• [Records for the exercise]:
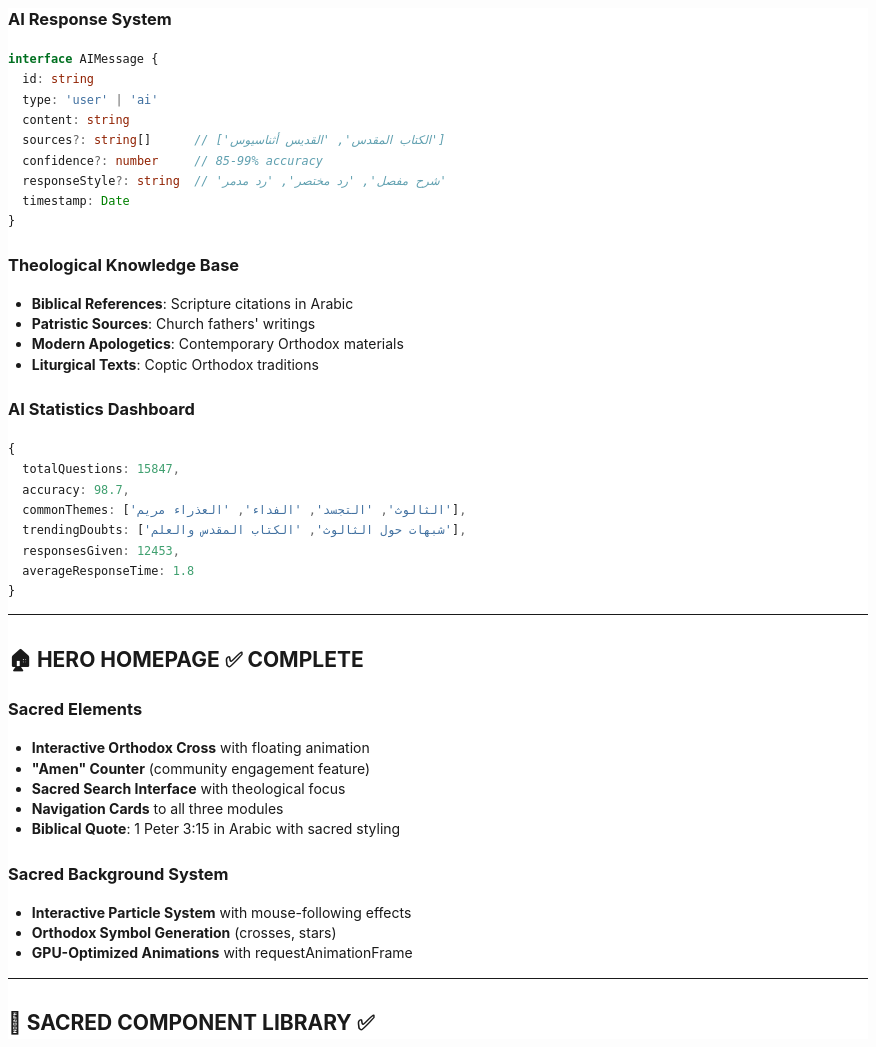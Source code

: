 ### AI Response System
```typescript
interface AIMessage {
  id: string
  type: 'user' | 'ai'
  content: string
  sources?: string[]      // ['الكتاب المقدس', 'القديس أثناسيوس']
  confidence?: number     // 85-99% accuracy
  responseStyle?: string  // 'شرح مفصل', 'رد مختصر', 'رد مدمر'
  timestamp: Date
}
```

### Theological Knowledge Base
- **Biblical References**: Scripture citations in Arabic
- **Patristic Sources**: Church fathers' writings
- **Modern Apologetics**: Contemporary Orthodox materials
- **Liturgical Texts**: Coptic Orthodox traditions

### AI Statistics Dashboard
```typescript
{
  totalQuestions: 15847,
  accuracy: 98.7,
  commonThemes: ['الثالوث', 'التجسد', 'الفداء', 'العذراء مريم'],
  trendingDoubts: ['شبهات حول الثالوث', 'الكتاب المقدس والعلم'],
  responsesGiven: 12453,
  averageResponseTime: 1.8
}
```

---

## 🏠 HERO HOMEPAGE ✅ COMPLETE

### Sacred Elements
- **Interactive Orthodox Cross** with floating animation
- **"Amen" Counter** (community engagement feature)
- **Sacred Search Interface** with theological focus
- **Navigation Cards** to all three modules
- **Biblical Quote**: 1 Peter 3:15 in Arabic with sacred styling

### Sacred Background System
- **Interactive Particle System** with mouse-following effects
- **Orthodox Symbol Generation** (crosses, stars)
- **GPU-Optimized Animations** with requestAnimationFrame

---

## 🎨 SACRED COMPONENT LIBRARY ✅
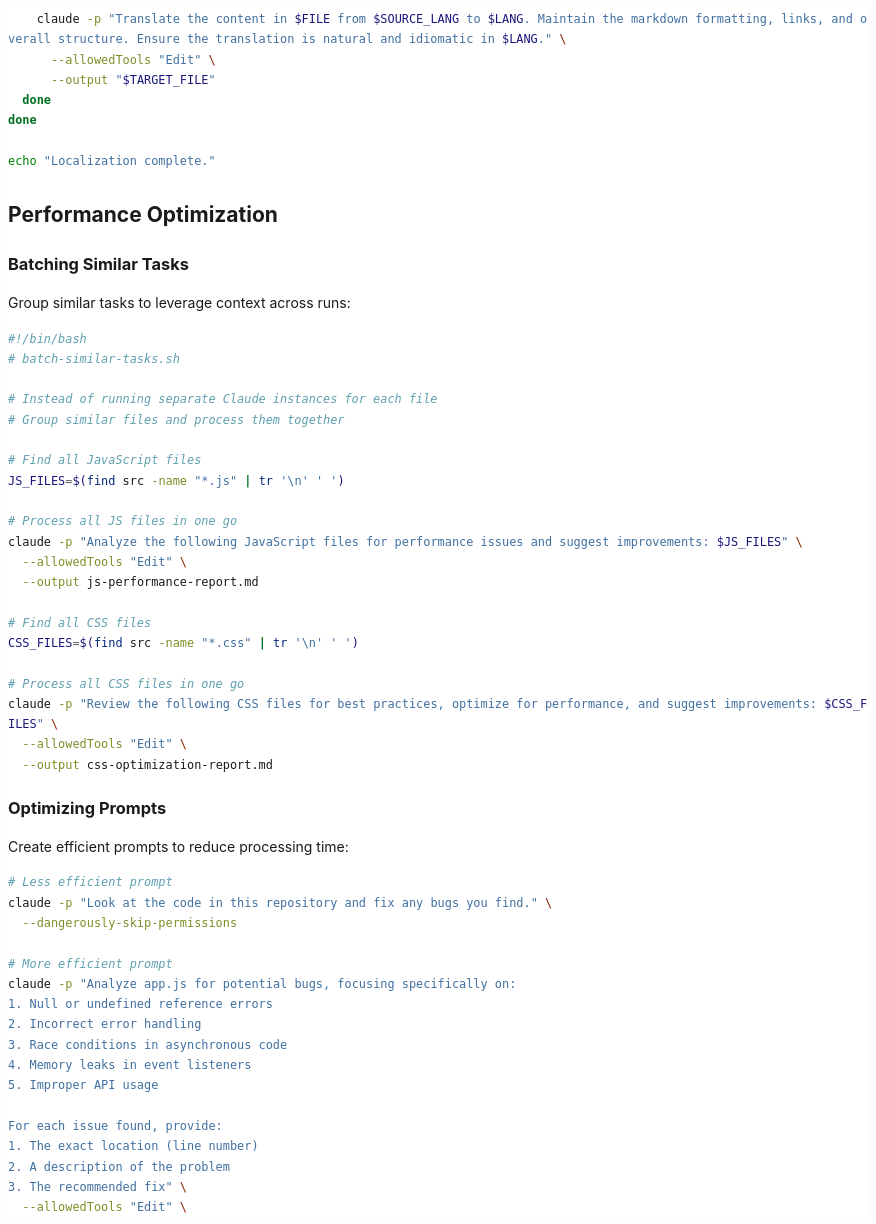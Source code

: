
 ```bash
    claude -p "Translate the content in $FILE from $SOURCE_LANG to $LANG. Maintain the markdown formatting, links, and overall structure. Ensure the translation is natural and idiomatic in $LANG." \
      --allowedTools "Edit" \
      --output "$TARGET_FILE"
  done
done

echo "Localization complete."
```

## Performance Optimization

### Batching Similar Tasks

Group similar tasks to leverage context across runs:

```bash
#!/bin/bash
# batch-similar-tasks.sh

# Instead of running separate Claude instances for each file
# Group similar files and process them together

# Find all JavaScript files
JS_FILES=$(find src -name "*.js" | tr '\n' ' ')

# Process all JS files in one go
claude -p "Analyze the following JavaScript files for performance issues and suggest improvements: $JS_FILES" \
  --allowedTools "Edit" \
  --output js-performance-report.md

# Find all CSS files
CSS_FILES=$(find src -name "*.css" | tr '\n' ' ')

# Process all CSS files in one go
claude -p "Review the following CSS files for best practices, optimize for performance, and suggest improvements: $CSS_FILES" \
  --allowedTools "Edit" \
  --output css-optimization-report.md
```

### Optimizing Prompts

Create efficient prompts to reduce processing time:

```bash
# Less efficient prompt
claude -p "Look at the code in this repository and fix any bugs you find." \
  --dangerously-skip-permissions

# More efficient prompt
claude -p "Analyze app.js for potential bugs, focusing specifically on:
1. Null or undefined reference errors
2. Incorrect error handling
3. Race conditions in asynchronous code
4. Memory leaks in event listeners
5. Improper API usage

For each issue found, provide:
1. The exact location (line number)
2. A description of the problem
3. The recommended fix" \
  --allowedTools "Edit" \
```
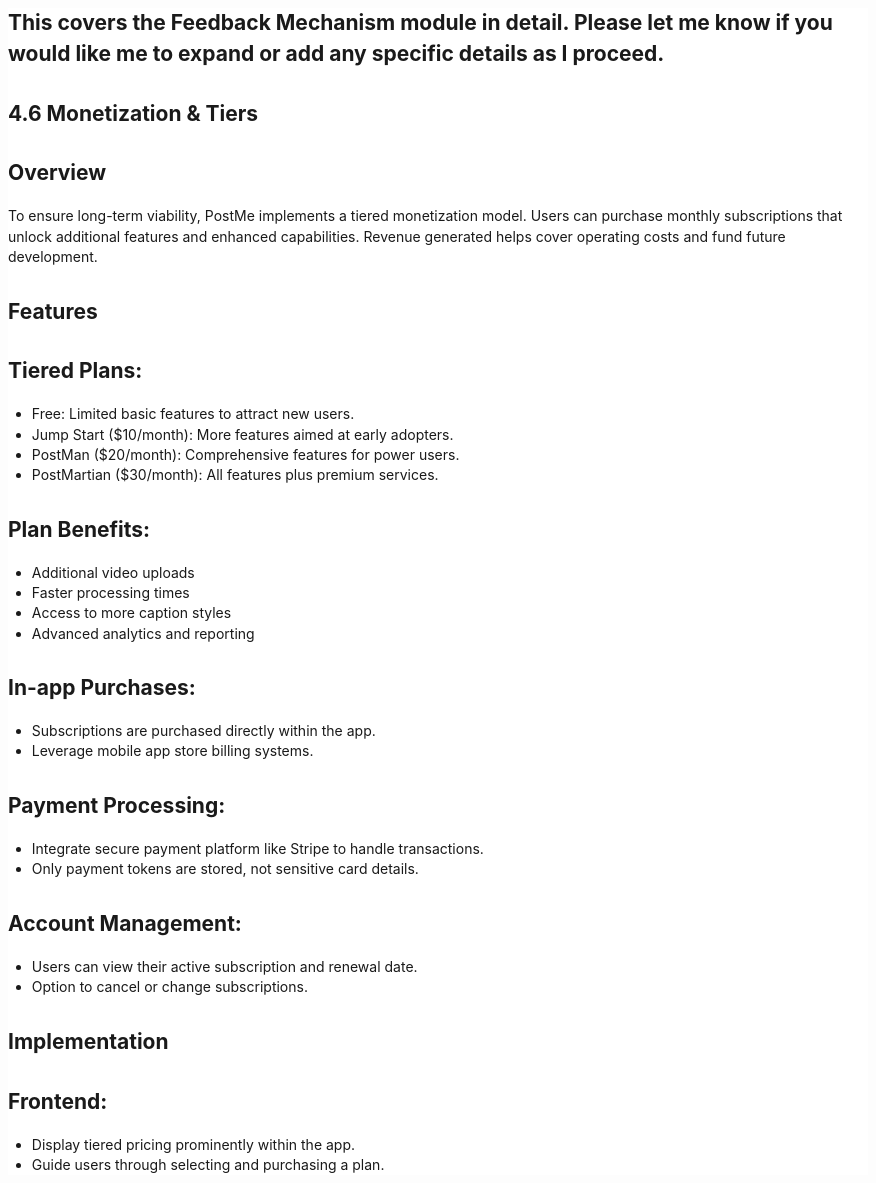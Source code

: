 ## This covers the Feedback Mechanism module in detail. Please let me know if you would like me to expand or add any specific details as I proceed.


## 4.6 Monetization & Tiers

## Overview
To ensure long-term viability, PostMe implements a tiered monetization model. Users can purchase monthly subscriptions that unlock additional features and enhanced capabilities. Revenue generated helps cover operating costs and fund future development.

## Features

## Tiered Plans:
- Free: Limited basic features to attract new users.  
- Jump Start ($10/month): More features aimed at early adopters.
- PostMan ($20/month): Comprehensive features for power users.
- PostMartian ($30/month): All features plus premium services.

## Plan Benefits:
- Additional video uploads
- Faster processing times 
- Access to more caption styles
- Advanced analytics and reporting

## In-app Purchases:
- Subscriptions are purchased directly within the app.
- Leverage mobile app store billing systems.

## Payment Processing:  
- Integrate secure payment platform like Stripe to handle transactions.
- Only payment tokens are stored, not sensitive card details.

## Account Management:
- Users can view their active subscription and renewal date.  
- Option to cancel or change subscriptions.

## Implementation

## Frontend:
- Display tiered pricing prominently within the app. 
- Guide users through selecting and purchasing a plan.
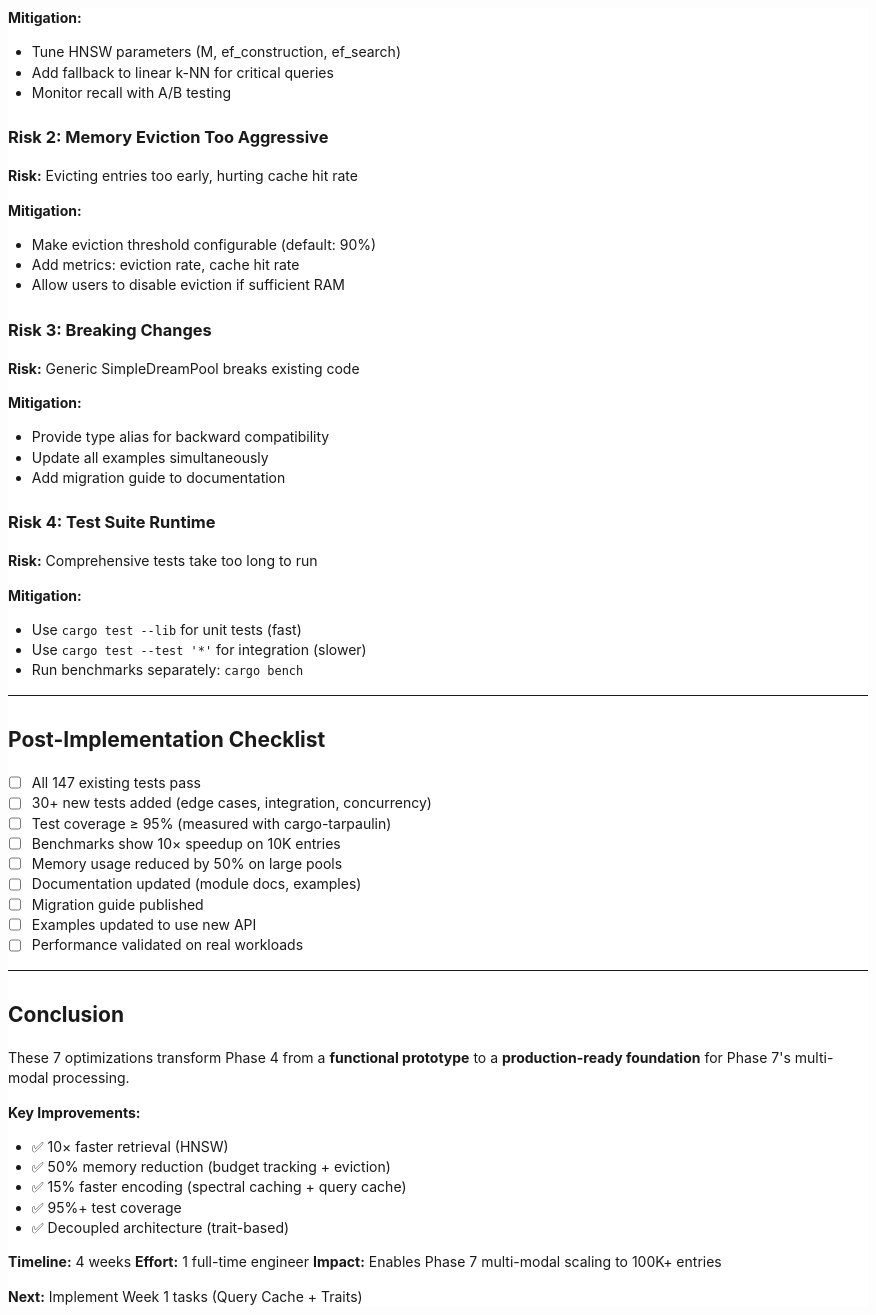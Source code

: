 **Mitigation:**
- Tune HNSW parameters (M, ef_construction, ef_search)
- Add fallback to linear k-NN for critical queries
- Monitor recall with A/B testing

### Risk 2: Memory Eviction Too Aggressive

**Risk:** Evicting entries too early, hurting cache hit rate

**Mitigation:**
- Make eviction threshold configurable (default: 90%)
- Add metrics: eviction rate, cache hit rate
- Allow users to disable eviction if sufficient RAM

### Risk 3: Breaking Changes

**Risk:** Generic SimpleDreamPool breaks existing code

**Mitigation:**
- Provide type alias for backward compatibility
- Update all examples simultaneously
- Add migration guide to documentation

### Risk 4: Test Suite Runtime

**Risk:** Comprehensive tests take too long to run

**Mitigation:**
- Use `cargo test --lib` for unit tests (fast)
- Use `cargo test --test '*'` for integration (slower)
- Run benchmarks separately: `cargo bench`

---

## Post-Implementation Checklist

- [ ] All 147 existing tests pass
- [ ] 30+ new tests added (edge cases, integration, concurrency)
- [ ] Test coverage ≥ 95% (measured with cargo-tarpaulin)
- [ ] Benchmarks show 10× speedup on 10K entries
- [ ] Memory usage reduced by 50% on large pools
- [ ] Documentation updated (module docs, examples)
- [ ] Migration guide published
- [ ] Examples updated to use new API
- [ ] Performance validated on real workloads

---

## Conclusion

These 7 optimizations transform Phase 4 from a **functional prototype** to a **production-ready foundation** for Phase 7's multi-modal processing.

**Key Improvements:**
- ✅ 10× faster retrieval (HNSW)
- ✅ 50% memory reduction (budget tracking + eviction)
- ✅ 15% faster encoding (spectral caching + query cache)
- ✅ 95%+ test coverage
- ✅ Decoupled architecture (trait-based)

**Timeline:** 4 weeks
**Effort:** 1 full-time engineer
**Impact:** Enables Phase 7 multi-modal scaling to 100K+ entries

**Next:** Implement Week 1 tasks (Query Cache + Traits)
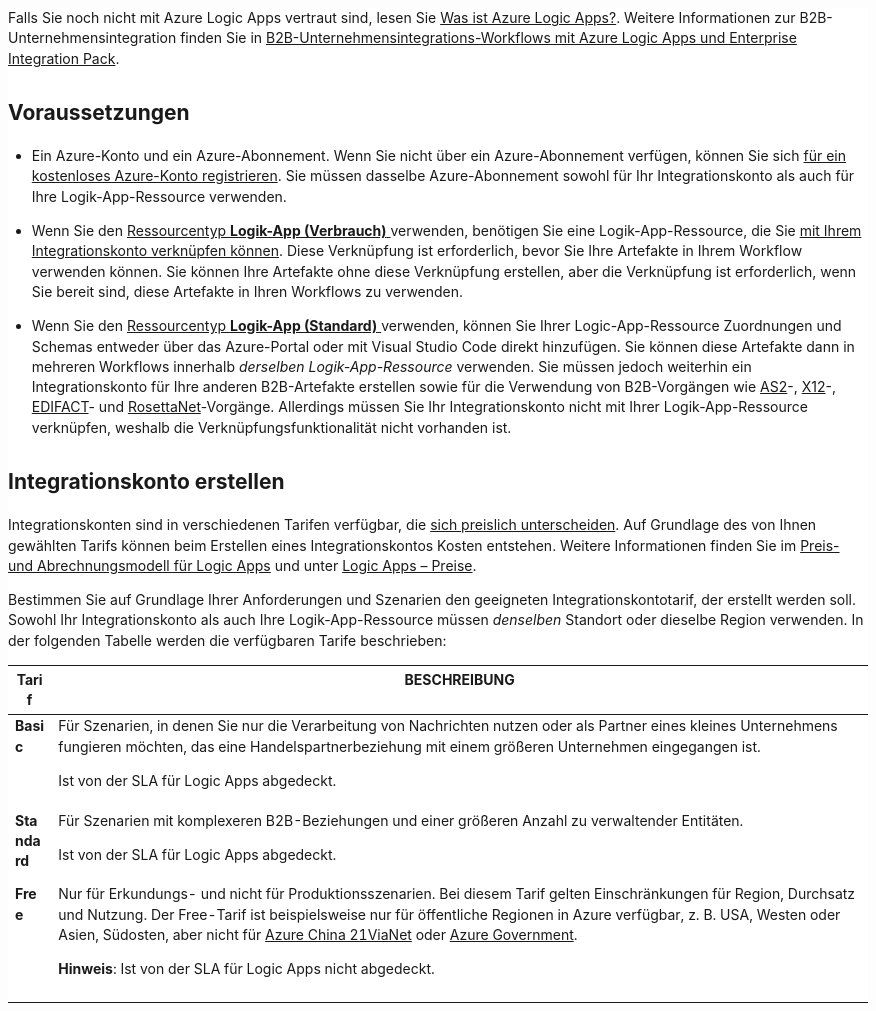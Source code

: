 Falls Sie noch nicht mit Azure Logic Apps vertraut sind, lesen Sie [Was ist Azure Logic Apps?](logic-apps-overview.md). Weitere Informationen zur B2B-Unternehmensintegration finden Sie in [B2B-Unternehmensintegrations-Workflows mit Azure Logic Apps und Enterprise Integration Pack](logic-apps-enterprise-integration-overview.md).

## <a name="prerequisites"></a>Voraussetzungen

* Ein Azure-Konto und ein Azure-Abonnement. Wenn Sie nicht über ein Azure-Abonnement verfügen, können Sie sich [für ein kostenloses Azure-Konto registrieren](https://azure.microsoft.com/free/?WT.mc_id=A261C142F). Sie müssen dasselbe Azure-Abonnement sowohl für Ihr Integrationskonto als auch für Ihre Logik-App-Ressource verwenden.

* Wenn Sie den [Ressourcentyp **Logik-App (Verbrauch)** ](logic-apps-overview.md#resource-type-and-host-environment-differences) verwenden, benötigen Sie eine Logik-App-Ressource, die Sie [mit Ihrem Integrationskonto verknüpfen können](#link-account). Diese Verknüpfung ist erforderlich, bevor Sie Ihre Artefakte in Ihrem Workflow verwenden können. Sie können Ihre Artefakte ohne diese Verknüpfung erstellen, aber die Verknüpfung ist erforderlich, wenn Sie bereit sind, diese Artefakte in Ihren Workflows zu verwenden.

* Wenn Sie den [Ressourcentyp **Logik-App (Standard)** ](logic-apps-overview.md#resource-type-and-host-environment-differences) verwenden, können Sie Ihrer Logic-App-Ressource Zuordnungen und Schemas entweder über das Azure-Portal oder mit Visual Studio Code direkt hinzufügen. Sie können diese Artefakte dann in mehreren Workflows innerhalb *derselben Logik-App-Ressource* verwenden. Sie müssen jedoch weiterhin ein Integrationskonto für Ihre anderen B2B-Artefakte erstellen sowie für die Verwendung von B2B-Vorgängen wie [AS2](logic-apps-enterprise-integration-as2.md)-, [X12](logic-apps-enterprise-integration-x12.md)-, [EDIFACT](logic-apps-enterprise-integration-edifact.md)- und [RosettaNet](logic-apps-enterprise-integration-rosettanet.md)-Vorgänge. Allerdings müssen Sie Ihr Integrationskonto nicht mit Ihrer Logik-App-Ressource verknüpfen, weshalb die Verknüpfungsfunktionalität nicht vorhanden ist.

## <a name="create-integration-account"></a>Integrationskonto erstellen

Integrationskonten sind in verschiedenen Tarifen verfügbar, die [sich preislich unterscheiden](https://azure.microsoft.com/pricing/details/logic-apps/). Auf Grundlage des von Ihnen gewählten Tarifs können beim Erstellen eines Integrationskontos Kosten entstehen. Weitere Informationen finden Sie im [Preis- und Abrechnungsmodell für Logic Apps](logic-apps-pricing.md#integration-accounts) und unter [Logic Apps – Preise](https://azure.microsoft.com/pricing/details/logic-apps/).

Bestimmen Sie auf Grundlage Ihrer Anforderungen und Szenarien den geeigneten Integrationskontotarif, der erstellt werden soll. Sowohl Ihr Integrationskonto als auch Ihre Logik-App-Ressource müssen *denselben* Standort oder dieselbe Region verwenden. In der folgenden Tabelle werden die verfügbaren Tarife beschrieben:

| Tarif | BESCHREIBUNG |
|------|-------------|
| **Basic** | Für Szenarien, in denen Sie nur die Verarbeitung von Nachrichten nutzen oder als Partner eines kleines Unternehmens fungieren möchten, das eine Handelspartnerbeziehung mit einem größeren Unternehmen eingegangen ist. <p><p>Ist von der SLA für Logic Apps abgedeckt. |
| **Standard** | Für Szenarien mit komplexeren B2B-Beziehungen und einer größeren Anzahl zu verwaltender Entitäten. <p><p>Ist von der SLA für Logic Apps abgedeckt. |
| **Free** | Nur für Erkundungs- und nicht für Produktionsszenarien. Bei diesem Tarif gelten Einschränkungen für Region, Durchsatz und Nutzung. Der Free-Tarif ist beispielsweise nur für öffentliche Regionen in Azure verfügbar, z. B. USA, Westen oder Asien, Südosten, aber nicht für [Azure China 21ViaNet](/azure/china/overview-operations) oder [Azure Government](../azure-government/documentation-government-welcome.md). <p><p>**Hinweis**: Ist von der SLA für Logic Apps nicht abgedeckt. |
|||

• [Task description]: From the data above, reproduce word for word the lines running from the line with "hurting cache hit rate" to the line with "### Risk 4: Test Suite Runtime", ends included.

• [Problem solution]:
**Risk:** Evicting entries too early, hurting cache hit rate

**Mitigation:**
- Make eviction threshold configurable (default: 90%)
- Add metrics: eviction rate, cache hit rate
- Allow users to disable eviction if sufficient RAM

### Risk 3: Breaking Changes

**Risk:** Generic SimpleDreamPool breaks existing code

**Mitigation:**
- Provide type alias for backward compatibility
- Update all examples simultaneously
- Add migration guide to documentation

### Risk 4: Test Suite Runtime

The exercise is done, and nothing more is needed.